Action item: Lines below containing the word "development" should be copied out.

Records to process:
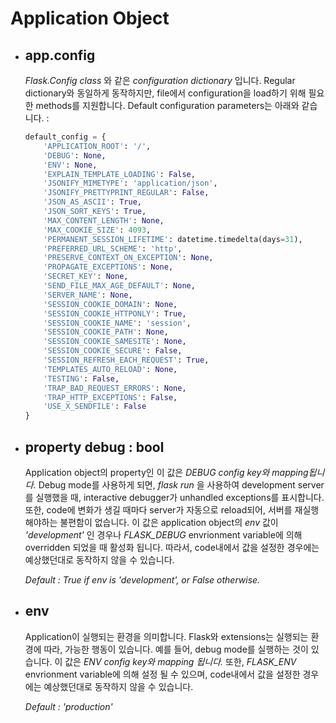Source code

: # Application Object

- ## app.config
  _Flask.Config class_ 와 같은 _configuration dictionary_ 입니다. 
  Regular dictionary와 동일하게 동작하지만, file에서 configuration을 load하기 위해 필요한 methods를 지원합니다. 
  Default configuration parameters는 아래와 같습니다. :
  
  ```python
  default_config = {
      'APPLICATION_ROOT': '/',
      'DEBUG': None, 
      'ENV': None, 
      'EXPLAIN_TEMPLATE_LOADING': False, 
      'JSONIFY_MIMETYPE': 'application/json', 
      'JSONIFY_PRETTYPRINT_REGULAR': False, 
      'JSON_AS_ASCII': True, 
      'JSON_SORT_KEYS': True, 
      'MAX_CONTENT_LENGTH': None, 
      'MAX_COOKIE_SIZE': 4093,
      'PERMANENT_SESSION_LIFETIME': datetime.timedelta(days=31),
      'PREFERRED_URL_SCHEME': 'http',
      'PRESERVE_CONTEXT_ON_EXCEPTION': None,
      'PROPAGATE_EXCEPTIONS': None, 
      'SECRET_KEY': None,
      'SEND_FILE_MAX_AGE_DEFAULT': None,
      'SERVER_NAME': None, 
      'SESSION_COOKIE_DOMAIN': None,
      'SESSION_COOKIE_HTTPONLY': True,
      'SESSION_COOKIE_NAME': 'session',
      'SESSION_COOKIE_PATH': None,
      'SESSION_COOKIE_SAMESITE': None,
      'SESSION_COOKIE_SECURE': False,
      'SESSION_REFRESH_EACH_REQUEST': True,
      'TEMPLATES_AUTO_RELOAD': None,
      'TESTING': False,
      'TRAP_BAD_REQUEST_ERRORS': None,
      'TRAP_HTTP_EXCEPTIONS': False,
      'USE_X_SENDFILE': False
  }
  ```
  
- ## property debug : bool
  Application object의 property인 이 값은 _DEBUG config key와 mapping됩니다._ 
  Debug mode를 사용하게 되면, _flask run_ 을 사용하여 development server를 실행했을 때, interactive debugger가 unhandled exceptions를 표시합니다. 
  또한, code에 변화가 생길 때마다 server가 자동으로 reload되어, 서버를 재실행 해야하는 불편함이 없습니다. 
  이 값은 application object의 _env_ 값이 _'development'_ 인 경우나 _FLASK_DEBUG_ envrionment variable에 의해 overridden 되었을 때 활성화 됩니다. 
  따라서, code내에서 값을 설정한 경우에는 예상했던대로 동작하지 않을 수 있습니다.  

  _Default : True if env is 'development', or False otherwise._

- ## env
  Application이 실행되는 환경을 의미합니다. Flask와 extensions는 실행되는 환경에 따라, 가능한 행동이 있습니다. 예를 들어, debug mode를 실행하는 것이 있습니다. 이 값은 _ENV config key와 mapping 됩니다._ 또한, _FLASK_ENV_ envrionment variable에 의해 설정 될 수 있으며, code내에서 값을 설정한 경우에는 예상했던대로 동작하지 않을 수 있습니다.  
  
  _Default : 'production'_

Response to this task:
  Debug mode를 사용하게 되면, _flask run_ 을 사용하여 development server를 실행했을 때, interactive debugger가 unhandled exceptions를 표시합니다. 
  이 값은 application object의 _env_ 값이 _'development'_ 인 경우나 _FLASK_DEBUG_ envrionment variable에 의해 overridden 되었을 때 활성화 됩니다. 
  _Default : True if env is 'development', or False otherwise._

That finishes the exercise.